Among patients on enasidenib, the CR/CRh rate was 18% (95% CI, 7-33) in those with DS and 25% (95% CI, 18-32) in those without DS.
“[F]irm conclusions regarding the impact on response cannot be inferred based on this post-hoc subgroup analysis,” Dr. Norsworthy stressed.
Dr. Norsworthy noted that baseline patient and disease characteristics were similar between patients with and without DS.
The researchers did see a trend toward higher blasts in the marrow and peripheral blood as well as higher white blood cell counts at baseline among patients with DS.
“However, there did not appear to be a distinct baseline white blood cell count or absolute blast cell count cutoff above which DS was more common,” Dr. Norsworthy said.

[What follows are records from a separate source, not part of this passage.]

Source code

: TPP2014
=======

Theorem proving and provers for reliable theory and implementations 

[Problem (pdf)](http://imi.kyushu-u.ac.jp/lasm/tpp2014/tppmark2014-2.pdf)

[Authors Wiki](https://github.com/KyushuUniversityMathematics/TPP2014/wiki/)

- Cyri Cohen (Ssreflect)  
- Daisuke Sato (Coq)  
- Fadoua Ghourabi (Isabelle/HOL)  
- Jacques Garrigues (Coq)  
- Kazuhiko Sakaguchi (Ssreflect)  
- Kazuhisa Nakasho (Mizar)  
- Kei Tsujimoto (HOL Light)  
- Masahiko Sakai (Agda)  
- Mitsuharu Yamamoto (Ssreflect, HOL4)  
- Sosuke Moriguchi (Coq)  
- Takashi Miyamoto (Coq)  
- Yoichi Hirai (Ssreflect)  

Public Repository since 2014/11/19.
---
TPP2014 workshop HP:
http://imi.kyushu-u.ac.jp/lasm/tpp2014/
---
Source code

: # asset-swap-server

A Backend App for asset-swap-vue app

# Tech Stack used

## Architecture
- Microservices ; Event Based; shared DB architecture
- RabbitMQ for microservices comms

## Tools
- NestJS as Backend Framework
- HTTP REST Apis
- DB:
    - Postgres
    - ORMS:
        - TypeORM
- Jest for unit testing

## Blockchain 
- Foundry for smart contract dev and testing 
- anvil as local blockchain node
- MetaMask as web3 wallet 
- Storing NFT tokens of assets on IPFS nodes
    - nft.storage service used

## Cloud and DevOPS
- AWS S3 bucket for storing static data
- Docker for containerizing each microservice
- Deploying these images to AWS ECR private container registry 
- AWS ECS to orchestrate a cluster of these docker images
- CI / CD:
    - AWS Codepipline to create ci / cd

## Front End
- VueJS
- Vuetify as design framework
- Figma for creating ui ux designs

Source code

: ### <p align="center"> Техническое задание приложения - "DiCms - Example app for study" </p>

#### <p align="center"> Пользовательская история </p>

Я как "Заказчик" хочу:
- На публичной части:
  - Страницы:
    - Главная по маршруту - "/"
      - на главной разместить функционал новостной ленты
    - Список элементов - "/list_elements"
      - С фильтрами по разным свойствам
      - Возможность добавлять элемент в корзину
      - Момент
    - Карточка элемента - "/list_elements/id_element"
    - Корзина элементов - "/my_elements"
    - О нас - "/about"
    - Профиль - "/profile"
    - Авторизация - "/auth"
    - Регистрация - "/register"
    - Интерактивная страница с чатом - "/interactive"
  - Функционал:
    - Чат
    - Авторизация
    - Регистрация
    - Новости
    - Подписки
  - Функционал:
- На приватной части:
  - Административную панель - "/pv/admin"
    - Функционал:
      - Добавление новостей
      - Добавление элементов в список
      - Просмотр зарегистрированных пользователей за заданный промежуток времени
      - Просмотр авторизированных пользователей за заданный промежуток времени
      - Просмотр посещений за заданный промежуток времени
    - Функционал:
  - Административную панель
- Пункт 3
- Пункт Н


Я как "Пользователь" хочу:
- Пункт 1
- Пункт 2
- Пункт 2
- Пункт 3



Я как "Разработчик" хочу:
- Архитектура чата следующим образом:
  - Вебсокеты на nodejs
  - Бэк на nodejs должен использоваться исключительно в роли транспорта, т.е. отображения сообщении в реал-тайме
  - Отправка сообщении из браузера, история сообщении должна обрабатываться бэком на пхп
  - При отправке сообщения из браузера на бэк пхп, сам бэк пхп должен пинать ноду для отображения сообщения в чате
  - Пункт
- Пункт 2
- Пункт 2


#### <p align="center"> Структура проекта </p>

She added that the patient numbers are small, so it’s not possible to make firm conclusions about prognostic factors for DS.
In closing, Dr. Norsworthy said the algorithmic approach used here “led to the recognition of additional cases of DS not identified by investigators or review committee determination for patients treated with the IDH inhibitors ivo and ena.”
“Increased recognition of the signs and symptoms of DS through the framework of the Montesinos criteria may lead to early diagnosis and treatment, which may decrease severe complications and mortality. Furthermore, integration of the algorithm into clinical trials of differentiating therapies, in a prospective fashion, may help to systematically monitor the incidence and severity of DS.”
Dr. Norsworthy declared no conflicts of interest.